- _Exercise goal_: Would you print the material exactly, starting at its first line and ending at the line holding "# Git, Retrospective, and Ripl"?

- _Excerpted records_:
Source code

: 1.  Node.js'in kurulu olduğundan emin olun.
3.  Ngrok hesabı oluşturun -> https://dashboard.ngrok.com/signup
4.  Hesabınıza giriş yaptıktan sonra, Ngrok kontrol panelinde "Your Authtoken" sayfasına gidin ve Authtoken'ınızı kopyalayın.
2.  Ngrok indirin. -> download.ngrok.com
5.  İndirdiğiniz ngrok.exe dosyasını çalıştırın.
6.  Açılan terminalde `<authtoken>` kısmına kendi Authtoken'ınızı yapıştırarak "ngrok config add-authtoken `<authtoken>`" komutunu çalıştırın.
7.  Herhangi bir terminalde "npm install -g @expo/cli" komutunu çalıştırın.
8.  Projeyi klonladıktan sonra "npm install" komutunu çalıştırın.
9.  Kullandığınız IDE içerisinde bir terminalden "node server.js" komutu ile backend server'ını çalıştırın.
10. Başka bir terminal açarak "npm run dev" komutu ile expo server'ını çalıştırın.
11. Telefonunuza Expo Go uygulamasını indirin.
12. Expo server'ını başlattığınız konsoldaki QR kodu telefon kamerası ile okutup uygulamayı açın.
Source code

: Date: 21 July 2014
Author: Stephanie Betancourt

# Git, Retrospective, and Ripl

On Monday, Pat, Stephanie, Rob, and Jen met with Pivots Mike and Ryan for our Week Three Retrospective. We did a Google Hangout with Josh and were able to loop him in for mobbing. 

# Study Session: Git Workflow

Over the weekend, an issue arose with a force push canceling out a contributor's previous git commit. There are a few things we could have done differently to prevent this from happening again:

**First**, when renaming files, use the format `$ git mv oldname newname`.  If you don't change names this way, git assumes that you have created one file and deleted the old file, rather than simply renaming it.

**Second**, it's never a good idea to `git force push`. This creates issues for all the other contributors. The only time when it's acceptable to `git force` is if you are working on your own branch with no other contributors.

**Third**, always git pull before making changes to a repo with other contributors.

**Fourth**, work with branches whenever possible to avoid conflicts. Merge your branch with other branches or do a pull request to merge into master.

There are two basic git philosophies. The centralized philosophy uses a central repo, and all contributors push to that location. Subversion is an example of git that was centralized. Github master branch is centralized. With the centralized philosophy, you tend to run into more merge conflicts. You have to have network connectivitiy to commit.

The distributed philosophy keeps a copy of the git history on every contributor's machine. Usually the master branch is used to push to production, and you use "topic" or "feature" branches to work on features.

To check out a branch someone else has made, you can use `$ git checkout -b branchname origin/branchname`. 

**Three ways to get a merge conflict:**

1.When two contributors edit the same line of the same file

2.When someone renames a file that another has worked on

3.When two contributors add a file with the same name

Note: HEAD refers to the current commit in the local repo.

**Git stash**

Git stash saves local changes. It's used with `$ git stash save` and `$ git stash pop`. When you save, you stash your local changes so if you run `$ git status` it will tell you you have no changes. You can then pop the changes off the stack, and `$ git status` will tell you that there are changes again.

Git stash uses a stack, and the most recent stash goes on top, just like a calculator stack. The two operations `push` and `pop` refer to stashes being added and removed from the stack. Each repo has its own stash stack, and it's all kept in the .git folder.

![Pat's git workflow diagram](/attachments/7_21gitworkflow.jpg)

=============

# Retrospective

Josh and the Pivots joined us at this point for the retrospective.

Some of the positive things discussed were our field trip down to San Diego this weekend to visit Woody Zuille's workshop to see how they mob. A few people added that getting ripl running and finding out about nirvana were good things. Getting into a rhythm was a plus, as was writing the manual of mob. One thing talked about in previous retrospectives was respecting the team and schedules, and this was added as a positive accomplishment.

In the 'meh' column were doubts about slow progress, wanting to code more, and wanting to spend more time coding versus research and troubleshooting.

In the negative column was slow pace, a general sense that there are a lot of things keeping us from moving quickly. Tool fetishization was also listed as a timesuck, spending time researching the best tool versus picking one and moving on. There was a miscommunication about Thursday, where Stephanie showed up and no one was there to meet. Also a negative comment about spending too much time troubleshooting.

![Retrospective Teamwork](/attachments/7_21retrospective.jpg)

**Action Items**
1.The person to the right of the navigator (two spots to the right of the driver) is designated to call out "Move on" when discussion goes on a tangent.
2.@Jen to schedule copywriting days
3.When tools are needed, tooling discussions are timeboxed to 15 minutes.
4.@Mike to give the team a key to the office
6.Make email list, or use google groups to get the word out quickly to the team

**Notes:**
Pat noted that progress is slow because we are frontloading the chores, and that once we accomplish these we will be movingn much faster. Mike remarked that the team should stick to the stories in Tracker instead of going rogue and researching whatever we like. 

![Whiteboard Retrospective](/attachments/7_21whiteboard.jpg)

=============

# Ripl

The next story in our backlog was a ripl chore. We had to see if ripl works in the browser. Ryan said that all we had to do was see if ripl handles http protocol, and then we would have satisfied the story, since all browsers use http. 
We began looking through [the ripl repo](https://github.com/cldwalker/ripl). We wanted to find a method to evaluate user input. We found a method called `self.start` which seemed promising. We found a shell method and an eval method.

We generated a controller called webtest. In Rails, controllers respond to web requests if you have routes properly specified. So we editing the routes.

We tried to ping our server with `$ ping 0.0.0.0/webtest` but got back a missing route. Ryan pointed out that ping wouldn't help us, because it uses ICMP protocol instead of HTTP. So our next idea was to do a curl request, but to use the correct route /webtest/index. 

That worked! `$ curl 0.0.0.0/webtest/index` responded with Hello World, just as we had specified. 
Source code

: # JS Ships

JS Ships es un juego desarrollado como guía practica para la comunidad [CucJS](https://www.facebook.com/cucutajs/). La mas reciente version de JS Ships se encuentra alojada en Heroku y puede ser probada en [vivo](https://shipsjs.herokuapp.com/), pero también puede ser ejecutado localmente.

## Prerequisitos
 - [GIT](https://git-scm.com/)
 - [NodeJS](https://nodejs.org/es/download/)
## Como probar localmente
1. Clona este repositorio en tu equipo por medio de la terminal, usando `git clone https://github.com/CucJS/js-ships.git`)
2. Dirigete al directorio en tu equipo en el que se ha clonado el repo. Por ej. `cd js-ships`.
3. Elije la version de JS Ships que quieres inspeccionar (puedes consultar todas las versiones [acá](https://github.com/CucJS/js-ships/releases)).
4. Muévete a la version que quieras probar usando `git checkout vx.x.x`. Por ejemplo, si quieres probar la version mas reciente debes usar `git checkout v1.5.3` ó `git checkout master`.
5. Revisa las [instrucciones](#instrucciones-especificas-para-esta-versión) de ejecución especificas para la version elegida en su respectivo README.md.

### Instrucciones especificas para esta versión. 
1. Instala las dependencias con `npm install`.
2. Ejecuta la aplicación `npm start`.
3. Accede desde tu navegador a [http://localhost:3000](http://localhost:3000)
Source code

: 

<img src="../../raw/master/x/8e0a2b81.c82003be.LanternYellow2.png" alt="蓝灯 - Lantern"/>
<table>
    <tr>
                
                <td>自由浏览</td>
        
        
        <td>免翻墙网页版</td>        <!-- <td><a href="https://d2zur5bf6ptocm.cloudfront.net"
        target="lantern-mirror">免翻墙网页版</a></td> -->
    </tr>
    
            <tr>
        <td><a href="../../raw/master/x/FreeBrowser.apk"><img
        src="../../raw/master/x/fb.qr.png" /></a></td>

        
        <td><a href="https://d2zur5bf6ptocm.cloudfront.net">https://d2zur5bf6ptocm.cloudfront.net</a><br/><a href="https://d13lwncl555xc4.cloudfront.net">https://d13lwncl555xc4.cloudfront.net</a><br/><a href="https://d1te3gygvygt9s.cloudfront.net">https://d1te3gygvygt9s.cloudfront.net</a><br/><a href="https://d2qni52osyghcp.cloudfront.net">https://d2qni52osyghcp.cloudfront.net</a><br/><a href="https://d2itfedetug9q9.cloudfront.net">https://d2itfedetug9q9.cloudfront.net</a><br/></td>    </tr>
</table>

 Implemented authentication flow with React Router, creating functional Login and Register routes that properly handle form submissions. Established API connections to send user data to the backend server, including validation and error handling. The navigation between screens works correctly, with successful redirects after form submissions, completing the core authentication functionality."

- _Answer for the task_:
Source code

: 1.  Node.js'in kurulu olduğundan emin olun.
3.  Ngrok hesabı oluşturun -> https://dashboard.ngrok.com/signup
4.  Hesabınıza giriş yaptıktan sonra, Ngrok kontrol panelinde "Your Authtoken" sayfasına gidin ve Authtoken'ınızı kopyalayın.
2.  Ngrok indirin. -> download.ngrok.com
5.  İndirdiğiniz ngrok.exe dosyasını çalıştırın.
6.  Açılan terminalde `<authtoken>` kısmına kendi Authtoken'ınızı yapıştırarak "ngrok config add-authtoken `<authtoken>`" komutunu çalıştırın.
7.  Herhangi bir terminalde "npm install -g @expo/cli" komutunu çalıştırın.
8.  Projeyi klonladıktan sonra "npm install" komutunu çalıştırın.
9.  Kullandığınız IDE içerisinde bir terminalden "node server.js" komutu ile backend server'ını çalıştırın.
10. Başka bir terminal açarak "npm run dev" komutu ile expo server'ını çalıştırın.
11. Telefonunuza Expo Go uygulamasını indirin.
12. Expo server'ını başlattığınız konsoldaki QR kodu telefon kamerası ile okutup uygulamayı açın.
Source code

: Date: 21 July 2014
Author: Stephanie Betancourt

# Git, Retrospective, and Ripl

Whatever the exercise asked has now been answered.